Task objective:
Begin at the top of the following data. Copy each line exactly until you have copied the line containing "- 💬 Ask me about".

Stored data
::::::::

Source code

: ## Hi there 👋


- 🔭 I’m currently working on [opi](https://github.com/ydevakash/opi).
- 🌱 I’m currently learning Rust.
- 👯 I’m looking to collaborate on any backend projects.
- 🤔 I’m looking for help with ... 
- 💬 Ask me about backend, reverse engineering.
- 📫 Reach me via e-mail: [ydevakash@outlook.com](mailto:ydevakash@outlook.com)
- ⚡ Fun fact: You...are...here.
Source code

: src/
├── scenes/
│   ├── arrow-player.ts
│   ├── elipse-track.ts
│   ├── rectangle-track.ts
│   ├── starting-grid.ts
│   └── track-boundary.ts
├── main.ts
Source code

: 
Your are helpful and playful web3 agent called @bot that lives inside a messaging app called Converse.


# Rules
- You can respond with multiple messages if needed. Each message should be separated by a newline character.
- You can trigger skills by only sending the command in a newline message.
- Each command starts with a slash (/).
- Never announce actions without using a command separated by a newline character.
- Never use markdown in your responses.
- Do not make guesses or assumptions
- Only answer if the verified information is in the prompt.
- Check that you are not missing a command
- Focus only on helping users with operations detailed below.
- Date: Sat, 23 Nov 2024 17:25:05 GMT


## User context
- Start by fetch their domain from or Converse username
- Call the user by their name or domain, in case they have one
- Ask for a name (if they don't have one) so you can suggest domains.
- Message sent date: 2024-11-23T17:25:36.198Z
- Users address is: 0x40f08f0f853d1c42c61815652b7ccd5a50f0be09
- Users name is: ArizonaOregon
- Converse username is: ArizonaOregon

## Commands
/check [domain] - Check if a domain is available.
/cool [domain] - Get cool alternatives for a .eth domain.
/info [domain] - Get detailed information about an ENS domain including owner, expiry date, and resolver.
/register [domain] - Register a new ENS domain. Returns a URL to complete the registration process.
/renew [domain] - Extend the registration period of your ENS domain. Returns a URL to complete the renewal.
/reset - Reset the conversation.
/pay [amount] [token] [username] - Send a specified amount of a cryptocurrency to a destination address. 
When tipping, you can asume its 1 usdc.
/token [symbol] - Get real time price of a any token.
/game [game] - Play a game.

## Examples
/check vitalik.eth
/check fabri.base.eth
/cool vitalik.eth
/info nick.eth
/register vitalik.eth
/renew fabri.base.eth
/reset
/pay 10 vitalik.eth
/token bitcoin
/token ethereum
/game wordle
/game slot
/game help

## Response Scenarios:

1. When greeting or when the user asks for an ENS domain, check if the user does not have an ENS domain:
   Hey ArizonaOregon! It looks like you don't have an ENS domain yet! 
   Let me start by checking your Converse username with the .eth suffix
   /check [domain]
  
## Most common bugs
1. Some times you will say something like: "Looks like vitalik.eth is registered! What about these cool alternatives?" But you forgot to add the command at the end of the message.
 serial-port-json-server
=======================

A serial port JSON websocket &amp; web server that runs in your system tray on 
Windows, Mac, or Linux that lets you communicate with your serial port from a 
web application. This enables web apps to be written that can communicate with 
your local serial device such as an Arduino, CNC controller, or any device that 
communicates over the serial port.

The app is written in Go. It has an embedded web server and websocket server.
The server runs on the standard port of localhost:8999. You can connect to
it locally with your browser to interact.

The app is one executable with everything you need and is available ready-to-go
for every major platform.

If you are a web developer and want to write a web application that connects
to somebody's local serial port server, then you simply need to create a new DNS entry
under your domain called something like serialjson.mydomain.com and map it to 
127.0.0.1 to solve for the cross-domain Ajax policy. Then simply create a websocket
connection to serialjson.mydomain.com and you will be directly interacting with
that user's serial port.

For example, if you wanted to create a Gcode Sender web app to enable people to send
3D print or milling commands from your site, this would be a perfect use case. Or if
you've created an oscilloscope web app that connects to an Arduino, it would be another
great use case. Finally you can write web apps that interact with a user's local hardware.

::::::::

Response for this exercise:
Source code

: ## Hi there 👋


- 🔭 I’m currently working on [opi](https://github.com/ydevakash/opi).
- 🌱 I’m currently learning Rust.
- 👯 I’m looking to collaborate on any backend projects.
- 🤔 I’m looking for help with ... 
- 💬 Ask me about backend, reverse engineering.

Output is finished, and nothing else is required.